It is apparent from the reference in the opening words of s 139ZQ(1) to
those provisions as rendering transactions void under
Div 3 of Pt VI
of the Act, that questions of the accuracy of particular valuations may be
presented by Subdiv J.
Section 139ZQ(8) makes allowance for this by using
the phrase "recoverable ... as a debt", stating:
"An amount payable by a person to the trustee under this section is recoverable
by the trustee as a debt by action against the person
in a court of competent
jurisdiction."
The provision requires treatment as a liquidated sum of an amount claimed by the
trustee as being equal to the value received. In
that sense it represents an
adaptation and extension of the rule in Shepherd v
Hills[21]
respecting statutory obligations to pay money and recovery on a liquidated
claim.
- The
scheme of Subdiv J encourages the saving of costs by, on the one hand,
compliance with the notice by the transfer to the
trustee of property in respect
of the value of which the notice requires payment (s 139ZQ(7)) and on the
other, by the revocation
or amendment of notices to accommodate a settlement
(s 139ZQ(4)).
- But
s 139ZS does not provide the means for the determination of a dispute, not
as to the engagement of the avoidance provision,
here s 120, but as to the
amount payment of which is required by the notice. Such disputes are to be
resolved in proceedings to
recover the debt or enforce the charge.
- In
an action by the Trustee to recover that amount as a debt, the appellant would
be at liberty to establish such matters of fact,
from which the liability was
alleged to arise, as were
disputed[22].
The same would be so in any action to restrain the exercise of the power of sale
conferred by s 139ZR(6).
- There
remains for consideration s 139ZT. This revives the spectre of
imprisonment for failure to pay a debt, namely the amount
payment of which is
required by the notice. But the section should not be construed so as to permit
imprisonment for a period not
exceeding six months for failure or refusal to pay
that which could not have been recovered in full by civil action pursuant to
s 139ZQ(8).
- When
Subdiv J is read as a whole, it is apparent that the construction of
s 139ZS for which the Trustee contends in steps (i)-(vi)
set out above
should be accepted.
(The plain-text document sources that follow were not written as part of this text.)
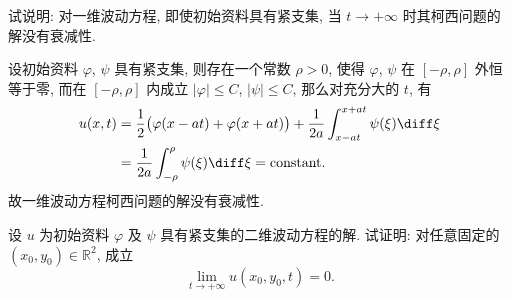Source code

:\begin{exercise}
  试说明: 对一维波动方程, 即使初始资料具有紧支集,
  当 $t\to +\infty$ 时其柯西问题的解没有衰减性.
\end{exercise}

\begin{solve}
  设初始资料 $\varphi$, $\psi$ 具有紧支集, 则存在一个常数 $\rho>0$,
  使得 $\varphi$, $\psi$ 在 $[-\rho,\rho]$ 外恒等于零,
  而在 $[-\rho,\rho]$ 内成立 $|\varphi|\leq C$, $|\psi|\leq C$, 那么对充分大的 $t$, 有
  \begin{align*}
    u(x,t)
    & = \frac{1}{2}\bigl(\varphi(x-at)
        +\varphi(x+at)\bigr)+\frac{1}{2a}\int_{x-at}^{x+at}\psi(\xi)\diff\xi \\
    & = \frac{1}{2a}\int_{-\rho}^{\rho}\psi(\xi)\diff\xi= \text{constant}.
  \end{align*}
  故一维波动方程柯西问题的解没有衰减性.
\end{solve}


\begin{exercise}
  设 $u$ 为初始资料 $\varphi$ 及 $\psi$ 具有紧支集的二维波动方程的解.
  试证明: 对任意固定的 $(x_0,y_0)\in \mathbb{R}^2$, 成立
  \[\lim_{t\to+\infty} u(x_0,y_0,t) = 0.\]
\end{exercise}

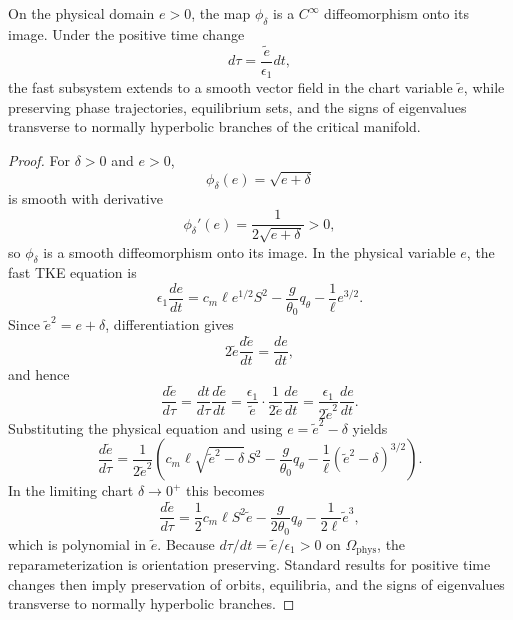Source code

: \begin{proposition}
On the physical domain $e > 0$, the map $\phi_\delta$ is a $C^\infty$ diffeomorphism onto its image. Under the positive time change
\begin{equation}
d\tau = \frac{\tilde e}{\epsilon_1} dt,
\end{equation}
the fast subsystem extends to a smooth vector field in the chart variable $\tilde e$, while preserving phase trajectories, equilibrium sets, and the signs of eigenvalues transverse to normally hyperbolic branches of the critical manifold.
\end{proposition}

\begin{proof}
For $\delta > 0$ and $e > 0$,
\begin{equation}
\phi_\delta(e) = \sqrt{e+\delta}
\end{equation}
is smooth with derivative
\begin{equation}
\phi_\delta'(e) = \frac{1}{2\sqrt{e+\delta}} > 0,
\end{equation}
so $\phi_\delta$ is a smooth diffeomorphism onto its image. In the physical variable $e$, the fast TKE equation is
\begin{equation}
\epsilon_1 \frac{de}{dt}
= c_m \ell e^{1/2} S^2
- \frac{g}{\theta_0} q_\theta
- \frac{1}{\ell} e^{3/2}.
\end{equation}
Since $\tilde e^2 = e + \delta$, differentiation gives
\begin{equation}
2\tilde e \frac{d\tilde e}{dt} = \frac{de}{dt},
\end{equation}
and hence
\begin{equation}
\frac{d\tilde e}{d\tau}
= \frac{dt}{d\tau}\frac{d\tilde e}{dt}
= \frac{\epsilon_1}{\tilde e}\cdot \frac{1}{2\tilde e}\frac{de}{dt}
= \frac{\epsilon_1}{2\tilde e^2}\frac{de}{dt}.
\end{equation}
Substituting the physical equation and using $e = \tilde e^2 - \delta$ yields
\begin{equation}
\frac{d\tilde e}{d\tau}
= \frac{1}{2\tilde e^2}
\left(
c_m \ell \sqrt{\tilde e^2 - \delta}\,S^2
- \frac{g}{\theta_0} q_\theta
- \frac{1}{\ell}(\tilde e^2 - \delta)^{3/2}
\right).
\end{equation}
In the limiting chart $\delta \to 0^+$ this becomes
\begin{equation}
\frac{d\tilde e}{d\tau}
= \frac{1}{2} c_m \ell S^2 \tilde e
- \frac{g}{2\theta_0} q_\theta
- \frac{1}{2\ell} \tilde e^3,
\end{equation}
which is polynomial in $\tilde e$. Because $d\tau/dt = \tilde e/\epsilon_1 > 0$ on $\Omega_{\mathrm{phys}}$, the reparameterization is orientation preserving. Standard results for positive time changes then imply preservation of orbits, equilibria, and the signs of eigenvalues transverse to normally hyperbolic branches.
\end{proof}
With that in mind, it is convenient to turn to the facts
and the course of the litigation.
The facts and the litigation
- Mr
and Mrs Vale were the registered proprietors as joint tenants of seven parcels
of land registered under the Real Property Act 1900 (NSW). On
28 September 1998 Mr and Mrs Vale obtained a "valuation" ("the
1998 valuation") which was based upon the
sum of the highest range of prices
given, and gave a total valuation of $540,000.00. The sum of the lowest range
of prices given
was $520,000.00. This "valuation" contained a disclaimer that
it was "an opinion of a reasonable asking price only and not to be
taken as a
sworn valuation". On 31 March 1999 a further valuation of the properties
was obtained, giving a total value of $416,700.00
("the 1999 valuation"). This
valuation was obtained for the purpose of assessing the stamp duty payable on
the proposed transfer
of Mrs Vale's interests in the properties to
Mr Vale. It was undertaken by a registered valuer and it did not contain
a
disclaimer.
- The
interest of Mrs Vale as joint tenant in the properties was transferred to
Mr Vale on 23 April 1999, the date certified
on the transfer, in
exchange for $2.00. On 26 February 2001 Mrs Vale committed an act of
bankruptcy upon failure to comply
with a bankruptcy notice (s 40(1)(g)).
This marked the commencement of bankruptcy, for the purposes of the Act
(ss 5 and 115).
- The
transfer of Mrs Vale's interests in the properties occurred within two
years of the commencement of her bankruptcy and was
for less than the market
value of the properties. The result is that the transfer was void by reason of
s 120(1) of the Act
and s 120(3) had no application. As remarked
earlier in these reasons, the appellant does not deny the operation of
s 120
to the facts of this case. On 27 May 2002 a notice was issued
by the Official Receiver to Mr Vale and was expressed to
be pursuant to
s 139ZQ of the Act ("the Notice"). The Notice recited the 1998 valuation
of $540,000.00 and Mrs Vale's
ownership as joint tenant with Mr Vale.
It stated that payment by him of one half of that sum, $270,000.00, was required
28 days
after service upon him of the Notice. The charge created by
s 139ZR in favour of the Trustee was registered upon the title
to the
properties. The dispute concerns not the satisfaction of the jurisdictional
fact presented by s 120, but the amount
claimed by the Notice.
- Several
years passed. By Statement of Claim filed on 19 April 2006 in the Federal
Magistrates Court (which is a court of bankruptcy
identified in s 27 of the
Act), the Trustee sought possession of the land against which the charge was
registered, and also
sought to recover by an action in debt with a claim for
judgment against Mr Vale for $270,000.00 "together with interest".
By his
cross-claim, and his defence, Mr Vale sought an order under s 139ZQ
setting aside the Notice.
- On
2 October 2007 Lloyd-Jones FM, on the cross-claim, set aside the Notice
and, consequently refused the relief sought by the
Trustee in this action. The
Notice was set aside on the ground that it contained three "significant errors".
These were that the
Notice, (1) referred to the 1998 valuation as a
"registered valuation" when, in fact, it was only a "market appraisal";
(2) valued
the properties at $540,000.00 which was not established to be
their "proper value" in light of the 1999 valuation; and (3) stated
that
the transfer of properties had taken place "within two years" of Mrs Vale's
bankruptcy when in fact this was not the case.
- The
Trustee appealed to the Full Court of the Federal Court of Australia. By
majority (Gray and Tracey JJ, Lindgren J
dissenting) the appeal was
allowed, the orders of Lloyd-Jones FM were set aside and the proceedings
were remitted "to be heard
and determined according to law".
- The
majority held that "it was not open to the Federal Magistrate to find that the
asserted value of Mrs Vale's interest [in]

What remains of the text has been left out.